Si l’on posait cette question aujourd’hui à quelques quidams pris au hasard au fil des rues, combien associeraient cette date, tout à fait banale à première vue, à l’acte qui mit officiellement fin à la guerre d’Algérie ?

C’est en effet ce jour là que le Général Ailleret proclama le cessez le feu de cette guerre, dénommée d’abord « opération de maintien de l’ordre", qui fit près de 25000 morts parmi les militaires français (dont 13 000 appelés ou rappelés), 5000 musulmans, 65 000 blessés, près de 3000 victimes civiles et entre 250 000 et 400 000 morts, selon les estimations, pour la population algérienne, militaires et civils associés.
1 340 000 appelés ou rappelés du contingent participèrent à cette guerre de 1952 à 1962.

Lors du putsch des généraux en 1961, il y avait encore 500 000 militaires sous les drapeaux, « Cinq cent mille gaillards munis de transistors », comme dira le général de Gaulle à propos du contingent ; transistor à l'oreille, ayant entendu son appel à la désobéissance légitime, de nombreux appelés ont refusé d’exécuter les ordres des officiers rebelles, et j’en étais.

Le 19 mars 1962 ne marqua pas, hélas, la fin réelle des hostilités car, tant du fait des activistes de l’Organisation de l'Armée Secrète (OAS) que du Front National de Libération (FLN), de nombreuses victimes furent dénombrées jusqu’en 1964, ruinant toute chance de conclure une paix susceptible de permettre le maintien d'une certaine collaboration entre la France et le nouvel état algérien et provoquant le drame du départ en catastrophe de nos compatriotes pieds noirs, contraints de quitter leur terre natale.  

Aujourd'hui encore, ce drame constitue un prétexte utilisé par certaines organisations proches des partisans de l’Algérie française, soutenues par un pouvoir politique tenté par la droite extrême (à la recherche de voix pour les élections présidentielles toutes proches), pour contester la légitimité de cette date et lui préférer celle du 5 décembre, date anniversaire dépourvue de la puissance du symbole, de l’inauguration par Jacques Chirac en 2002, à Paris, du mémorial dédié aux militaires morts pour la guerre en Algérie.  

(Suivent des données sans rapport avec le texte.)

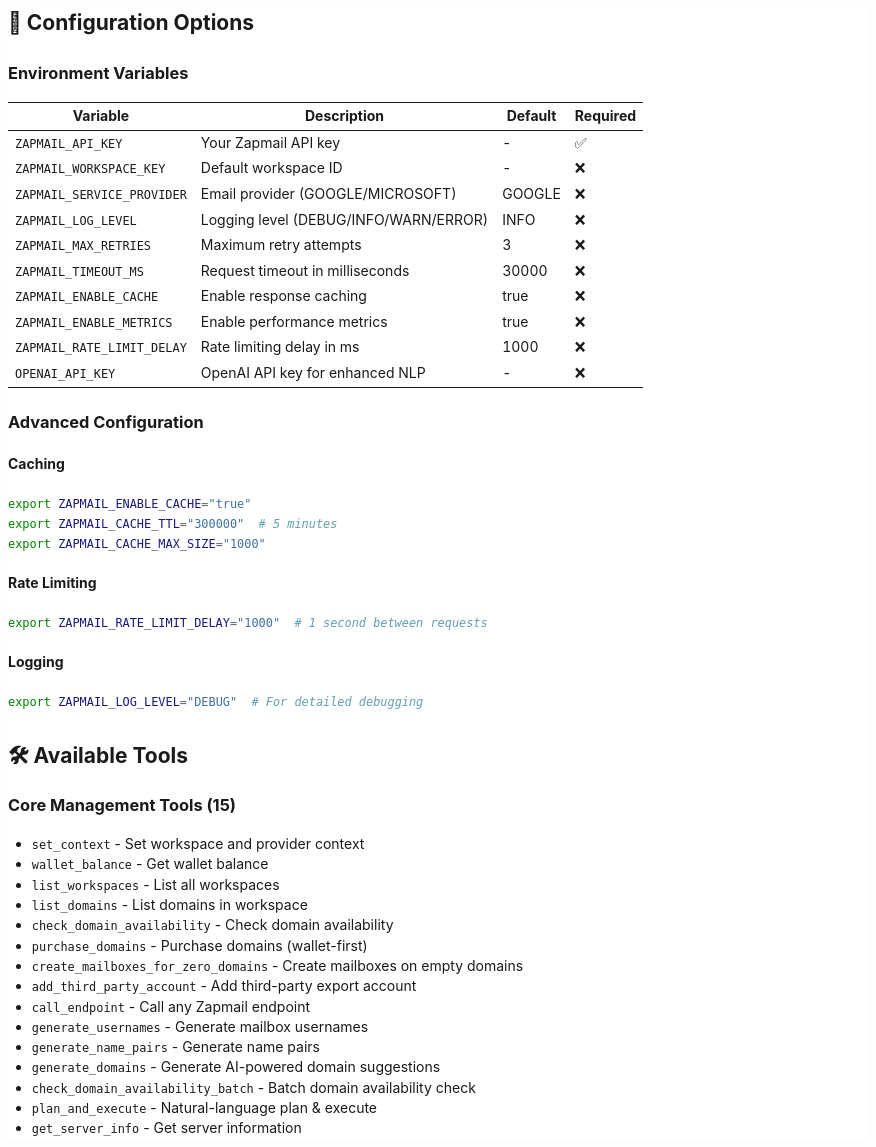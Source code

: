 ## 🔧 Configuration Options

### Environment Variables

| Variable | Description | Default | Required |
|----------|-------------|---------|----------|
| `ZAPMAIL_API_KEY` | Your Zapmail API key | - | ✅ |
| `ZAPMAIL_WORKSPACE_KEY` | Default workspace ID | - | ❌ |
| `ZAPMAIL_SERVICE_PROVIDER` | Email provider (GOOGLE/MICROSOFT) | GOOGLE | ❌ |
| `ZAPMAIL_LOG_LEVEL` | Logging level (DEBUG/INFO/WARN/ERROR) | INFO | ❌ |
| `ZAPMAIL_MAX_RETRIES` | Maximum retry attempts | 3 | ❌ |
| `ZAPMAIL_TIMEOUT_MS` | Request timeout in milliseconds | 30000 | ❌ |
| `ZAPMAIL_ENABLE_CACHE` | Enable response caching | true | ❌ |
| `ZAPMAIL_ENABLE_METRICS` | Enable performance metrics | true | ❌ |
| `ZAPMAIL_RATE_LIMIT_DELAY` | Rate limiting delay in ms | 1000 | ❌ |
| `OPENAI_API_KEY` | OpenAI API key for enhanced NLP | - | ❌ |

### Advanced Configuration

#### Caching
```bash
export ZAPMAIL_ENABLE_CACHE="true"
export ZAPMAIL_CACHE_TTL="300000"  # 5 minutes
export ZAPMAIL_CACHE_MAX_SIZE="1000"
```

#### Rate Limiting
```bash
export ZAPMAIL_RATE_LIMIT_DELAY="1000"  # 1 second between requests
```

#### Logging
```bash
export ZAPMAIL_LOG_LEVEL="DEBUG"  # For detailed debugging
```

## 🛠️ Available Tools

### Core Management Tools (15)
- `set_context` - Set workspace and provider context
- `wallet_balance` - Get wallet balance
- `list_workspaces` - List all workspaces
- `list_domains` - List domains in workspace
- `check_domain_availability` - Check domain availability
- `purchase_domains` - Purchase domains (wallet-first)
- `create_mailboxes_for_zero_domains` - Create mailboxes on empty domains
- `add_third_party_account` - Add third-party export account
- `call_endpoint` - Call any Zapmail endpoint
- `generate_usernames` - Generate mailbox usernames
- `generate_name_pairs` - Generate name pairs
- `generate_domains` - Generate AI-powered domain suggestions
- `check_domain_availability_batch` - Batch domain availability check
- `plan_and_execute` - Natural-language plan & execute
- `get_server_info` - Get server information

Cette démarche sera sans effet, car innombrables sont déjà aujourd’hui les communes de France qui ont voulu rendre hommage aux camarades victimes de cette guerre, soit en baptisant un lieu public, une rue, une place de leur cité, soit en édifiant un monument commémoratif. Pourtant, chaque année, l’arithmétique rend un verdict incontestable : très nombreux, malgré leur disparition  naturelle et inéluctable, sont encore les anciens combattants de ce conflit qui assistent, en présence des autorités de l'Etat,  avec émotion, à cette cérémonie du souvenir, alors que le 5 décembre, les rangs des participants sont plus que clairsemés.

Personnellement, je serais favorable au choix d’une date unique pour commémorer les grands évènements de l’histoire militaire des XIXème et XXème siècles, une date qui réunirait enfin les différentes sensibilités de la nation. Une sorte de « Mémorial Day » à la française.